Give again the entries below exactly, beginning at the first line and ending at the line with "Apesar do Cruzeiro".

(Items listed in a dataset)
****
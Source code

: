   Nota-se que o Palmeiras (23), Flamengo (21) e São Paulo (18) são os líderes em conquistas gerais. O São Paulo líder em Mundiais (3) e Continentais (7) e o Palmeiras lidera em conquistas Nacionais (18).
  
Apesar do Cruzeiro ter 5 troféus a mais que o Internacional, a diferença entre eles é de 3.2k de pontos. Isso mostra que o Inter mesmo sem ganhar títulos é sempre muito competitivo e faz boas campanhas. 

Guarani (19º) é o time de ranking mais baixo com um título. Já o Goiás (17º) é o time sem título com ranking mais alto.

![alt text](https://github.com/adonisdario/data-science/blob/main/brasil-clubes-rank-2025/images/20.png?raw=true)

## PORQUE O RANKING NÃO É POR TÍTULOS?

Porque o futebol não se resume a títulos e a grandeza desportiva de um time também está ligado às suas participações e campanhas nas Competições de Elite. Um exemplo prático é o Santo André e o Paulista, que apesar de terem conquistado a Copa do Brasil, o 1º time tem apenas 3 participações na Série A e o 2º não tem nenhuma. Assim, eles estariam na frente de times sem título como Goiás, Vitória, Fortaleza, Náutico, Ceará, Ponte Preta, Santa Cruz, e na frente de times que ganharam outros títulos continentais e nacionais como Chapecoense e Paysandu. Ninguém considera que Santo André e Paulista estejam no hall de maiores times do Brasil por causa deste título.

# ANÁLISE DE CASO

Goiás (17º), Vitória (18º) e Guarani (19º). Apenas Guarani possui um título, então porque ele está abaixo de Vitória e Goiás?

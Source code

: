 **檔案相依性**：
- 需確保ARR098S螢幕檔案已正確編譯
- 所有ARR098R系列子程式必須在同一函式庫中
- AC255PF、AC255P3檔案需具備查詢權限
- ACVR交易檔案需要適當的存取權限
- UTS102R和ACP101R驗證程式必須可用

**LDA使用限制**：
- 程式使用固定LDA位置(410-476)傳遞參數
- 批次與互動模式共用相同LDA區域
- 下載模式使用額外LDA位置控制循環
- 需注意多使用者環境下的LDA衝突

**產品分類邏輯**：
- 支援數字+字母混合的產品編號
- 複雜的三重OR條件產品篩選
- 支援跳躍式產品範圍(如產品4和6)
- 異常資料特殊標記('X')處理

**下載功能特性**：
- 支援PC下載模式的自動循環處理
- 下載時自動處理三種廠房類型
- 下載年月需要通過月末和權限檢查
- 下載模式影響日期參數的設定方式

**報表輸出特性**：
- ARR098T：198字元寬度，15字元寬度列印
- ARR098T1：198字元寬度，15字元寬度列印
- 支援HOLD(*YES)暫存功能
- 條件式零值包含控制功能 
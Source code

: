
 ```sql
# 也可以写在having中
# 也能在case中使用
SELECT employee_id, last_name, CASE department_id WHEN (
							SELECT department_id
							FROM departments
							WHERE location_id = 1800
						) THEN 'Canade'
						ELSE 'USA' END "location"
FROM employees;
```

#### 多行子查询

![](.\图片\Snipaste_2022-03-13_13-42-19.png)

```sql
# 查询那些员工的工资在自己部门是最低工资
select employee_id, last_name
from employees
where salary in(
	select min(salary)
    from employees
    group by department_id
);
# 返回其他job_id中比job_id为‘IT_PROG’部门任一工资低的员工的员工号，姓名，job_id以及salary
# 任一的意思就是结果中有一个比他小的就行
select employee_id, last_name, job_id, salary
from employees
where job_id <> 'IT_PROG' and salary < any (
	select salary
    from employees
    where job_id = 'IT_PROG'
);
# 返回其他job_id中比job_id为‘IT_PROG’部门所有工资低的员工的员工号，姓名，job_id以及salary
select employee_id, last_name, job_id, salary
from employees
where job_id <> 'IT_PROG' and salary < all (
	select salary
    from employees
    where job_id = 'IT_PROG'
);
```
****
■ THE ANSWER:
Source code

:   Nota-se que o Palmeiras (23), Flamengo (21) e São Paulo (18) são os líderes em conquistas gerais. O São Paulo líder em Mundiais (3) e Continentais (7) e o Palmeiras lidera em conquistas Nacionais (18).
  
Apesar do Cruzeiro ter 5 troféus a mais que o Internacional, a diferença entre eles é de 3.2k de pontos. Isso mostra que o Inter mesmo sem ganhar títulos é sempre muito competitivo e faz boas campanhas. 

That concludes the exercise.